## TASK BRIEF
Scan the material and copy out each line where the word "required" occurs.

[Opening DATASET RECORDS section]

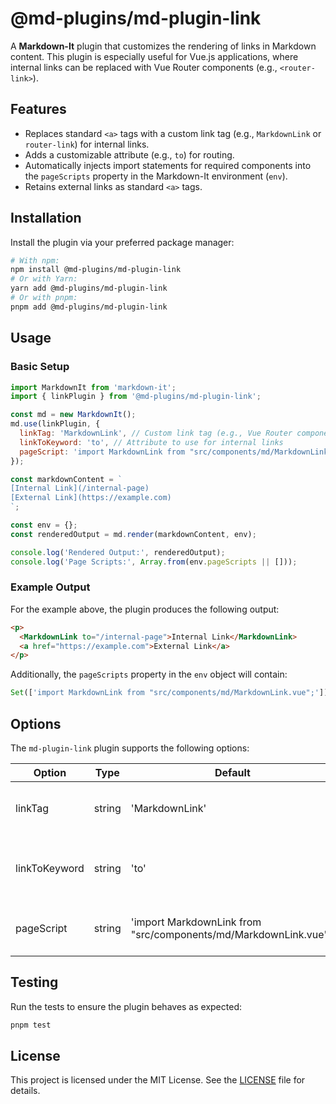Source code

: # @md-plugins/md-plugin-link

A **Markdown-It** plugin that customizes the rendering of links in Markdown content. This plugin is especially useful for Vue.js applications, where internal links can be replaced with Vue Router components (e.g., `<router-link>`).

## Features

- Replaces standard `<a>` tags with a custom link tag (e.g., `MarkdownLink` or `router-link`) for internal links.
- Adds a customizable attribute (e.g., `to`) for routing.
- Automatically injects import statements for required components into the `pageScripts` property in the Markdown-It environment (`env`).
- Retains external links as standard `<a>` tags.

## Installation

Install the plugin via your preferred package manager:

```bash
# With npm:
npm install @md-plugins/md-plugin-link
# Or with Yarn:
yarn add @md-plugins/md-plugin-link
# Or with pnpm:
pnpm add @md-plugins/md-plugin-link
```

## Usage

### Basic Setup

```js
import MarkdownIt from 'markdown-it';
import { linkPlugin } from '@md-plugins/md-plugin-link';

const md = new MarkdownIt();
md.use(linkPlugin, {
  linkTag: 'MarkdownLink', // Custom link tag (e.g., Vue Router component)
  linkToKeyword: 'to', // Attribute to use for internal links
  pageScript: 'import MarkdownLink from "src/components/md/MarkdownLink.vue";',
});

const markdownContent = `
[Internal Link](/internal-page)
[External Link](https://example.com)
`;

const env = {};
const renderedOutput = md.render(markdownContent, env);

console.log('Rendered Output:', renderedOutput);
console.log('Page Scripts:', Array.from(env.pageScripts || []));
```

### Example Output

For the example above, the plugin produces the following output:

```html
<p>
  <MarkdownLink to="/internal-page">Internal Link</MarkdownLink>
  <a href="https://example.com">External Link</a>
</p>
```

Additionally, the `pageScripts` property in the `env` object will contain:

```js
Set(['import MarkdownLink from "src/components/md/MarkdownLink.vue";']);
```

## Options

The `md-plugin-link` plugin supports the following options:

| Option        | Type   | Default                                                          | Description                                                     |
| ------------- | ------ | ---------------------------------------------------------------- | --------------------------------------------------------------- |
| linkTag       | string | 'MarkdownLink'                                                   | Custom tag to use for internal links.                           |
| linkToKeyword | string | 'to'                                                             | Attribute to use for internal links (e.g., to for router-link). |
| pageScript    | string | 'import MarkdownLink from "src/components/md/MarkdownLink.vue";' | Import statement for required components.                       |

## Testing

Run the tests to ensure the plugin behaves as expected:

```bash
pnpm test
```

## License

This project is licensed under the MIT License. See the [LICENSE](LICENSE.md) file for details.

[Closing DATASET RECORDS section]

## THE COMPLETED TASK
- Automatically injects import statements for required components into the `pageScripts` property in the Markdown-It environment (`env`).
| pageScript    | string | 'import MarkdownLink from "src/components/md/MarkdownLink.vue";' | Import statement for required components.                       |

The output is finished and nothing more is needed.